Under the hood: PC makers are pushing the hardest
Really, the strongest argument for Windows 11 currently isn’t the operating system, but what’s inside the chassis. Virtually all new PCs now ship with Windows 11, so the most advanced laptops in my office now run Microsoft’s latest operating system. In part, that’s likely because of Intel and the Thread Director technology it made synonymous with its 12th-gen Alder Lake Core chips. But it’s also due to Microsoft’s goal to push PCs into the modern era of security, ruling out most older PCs with strict hardware requirements (that it later relented). To be fair, we haven’t seen Windows 11, and its Virtualization Based Security (VBS) cause any drastic hits to performance save for on much older, unsupported hardware.
Microsoft also integrated three other fundamental technologies as selling points for Windows 11: DirectStorage, Dynamic Refresh Rate, and AutoHDR. Of these, DirectStorage appears like it could provide a profound advantage to Windows 11 gaming. After releasing DirectStorage in March, Microsoft showed how it could cut game loading times down to about a second. We still don’t know how many games the technology will end up in, though, or when those games will even be released.
Otherwise, I haven’t seen Dynamic Refresh Rate or AutoHDR present a significant upgrade. It’s nice to use DRR to run a laptop display at 120Hz, especially for inking, but how often do I do that? On the other hand, 120Hz displays do make a difference, even just moving an interface around.
Matt Smith performed a direct evaluation of AutoHDR on PCs, which adds HDR detail to games that don’t natively support it. It’s noticeable, yes, but not that much of a selling point unless you have a top-grade HDR monitor. You’ll want one with a minimum of at least 1,000 nits of peak brightness to fully bask in its abilities, and those are rare indeed.
What’s being fixed
The recent release of a new build into Microsoft’s Beta Channel of its Insider program signals what Microsoft probably has planned for the fall: Start folders, the ability to drag-and-drop files into Taskbar shortcuts, and Live Captions, among others.

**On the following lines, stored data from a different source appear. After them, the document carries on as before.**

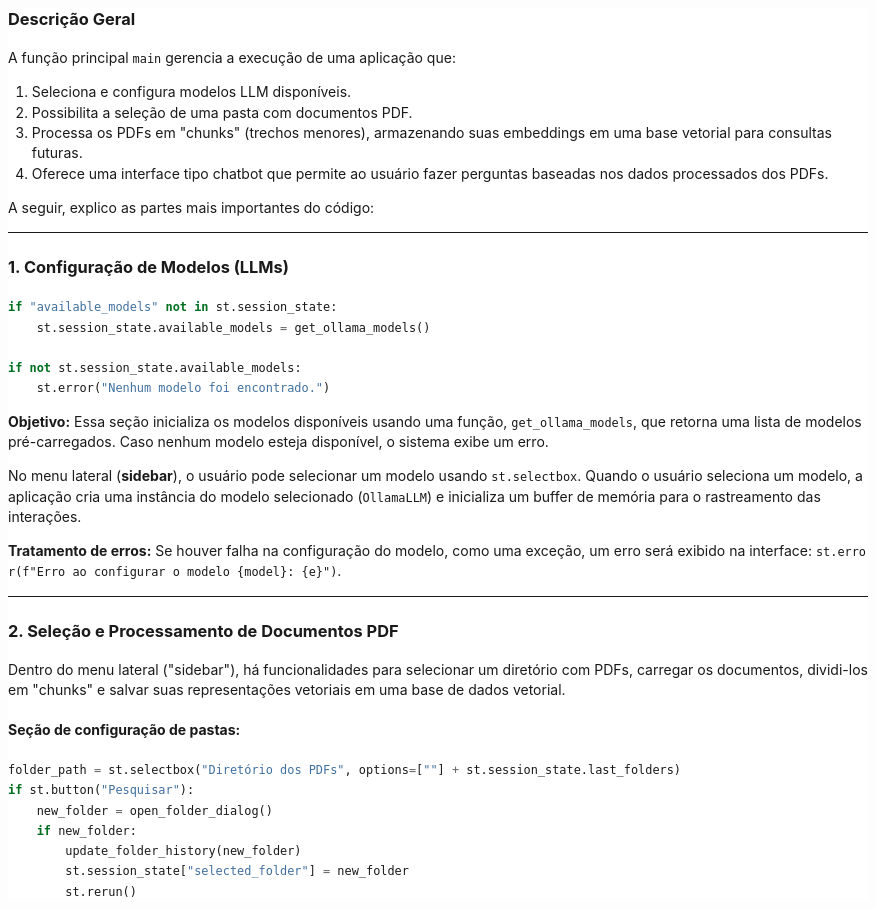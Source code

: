 
### **Descrição Geral**

A função principal `main` gerencia a execução de uma aplicação que:

1. Seleciona e configura modelos LLM disponíveis.
2. Possibilita a seleção de uma pasta com documentos PDF.
3. Processa os PDFs em "chunks" (trechos menores), armazenando suas embeddings em uma base vetorial para consultas futuras.
4. Oferece uma interface tipo chatbot que permite ao usuário fazer perguntas baseadas nos dados processados dos PDFs.

A seguir, explico as partes mais importantes do código:

---

### **1. Configuração de Modelos (LLMs)**

```python
if "available_models" not in st.session_state:
    st.session_state.available_models = get_ollama_models()

if not st.session_state.available_models:
    st.error("Nenhum modelo foi encontrado.")
```

**Objetivo:**
Essa seção inicializa os modelos disponíveis usando uma função, `get_ollama_models`, que retorna uma lista de modelos pré-carregados. Caso nenhum modelo esteja disponível, o sistema exibe um erro.

No menu lateral (**sidebar**), o usuário pode selecionar um modelo usando `st.selectbox`. Quando o usuário seleciona um modelo, a aplicação cria uma instância do modelo selecionado (`OllamaLLM`) e inicializa um buffer de memória para o rastreamento das interações.

**Tratamento de erros:**
Se houver falha na configuração do modelo, como uma exceção, um erro será exibido na interface: `st.error(f"Erro ao configurar o modelo {model}: {e}")`.

---

### **2. Seleção e Processamento de Documentos PDF**

Dentro do menu lateral ("sidebar"), há funcionalidades para selecionar um diretório com PDFs, carregar os documentos, dividi-los em "chunks" e salvar suas representações vetoriais em uma base de dados vetorial.

#### Seção de configuração de pastas:

```python
folder_path = st.selectbox("Diretório dos PDFs", options=[""] + st.session_state.last_folders)
if st.button("Pesquisar"):
    new_folder = open_folder_dialog()
    if new_folder:
        update_folder_history(new_folder)
        st.session_state["selected_folder"] = new_folder
        st.rerun()
```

Start folders, as I explained earlier, don’t seem like they add that much to the Windows 11 experience. Being able to drag and drop a file onto the appropriate Taskbar shortcut and open that file is a nice feature that a small but vocal group of users demanded, and that’s fine — that shows, essentially, how the process of adding new features should work. And I really think that Live Captions are a useful feature that shows off Microsoft’s AI capabilities — but, more and more, content is being streamed via Netflix, YouTube, Amazon and others (even Teams!), which have closed-captioning services already.
Conclusion: Windows 11 isn’t there yet
I’m asked to review laptops periodically, and there are aspects of a laptop review I’ll suffer through. I’ll write the review using its keyboard, for example, to discover if it’s truly a black mark or if I just haven’t become used to it. Aside from the Start menu, I don’t really detest anything about Windows 11 — and with Start, I simply avoid using it by “searching” for an app, just like I might avoid a likely traffic jam by driving on surface streets instead.
But there’s little I still particularly recommend about Windows 11. I truly do like Snap View (again, which can be configured using Fancy Zones) and flipping on dictation from time to time. My general sense is that Microsoft is still trying to reconcile the changes it made with what users truly want, or at least complain about. In the future, a feature like DirectStorage could be what sells Windows 11 to gamers, and the more mainstream audience that leans on the enthusiast community for advice. Dictation works, and features like the Xbox app and its cloud gaming service certainly add value to Windows 11 and 10.
I’m willing to believe that, over time, I’ll warm to Windows 11. Maybe in six years or so, when Microsoft launches Windows 12, I’ll feel a pull of nostalgia. But, six months in, there’s still a genuine sense that Microsoft is playing catch up to where Windows 10 is now, and without a critical mass of features it needs to justify Windows 11 as a genuine improvement.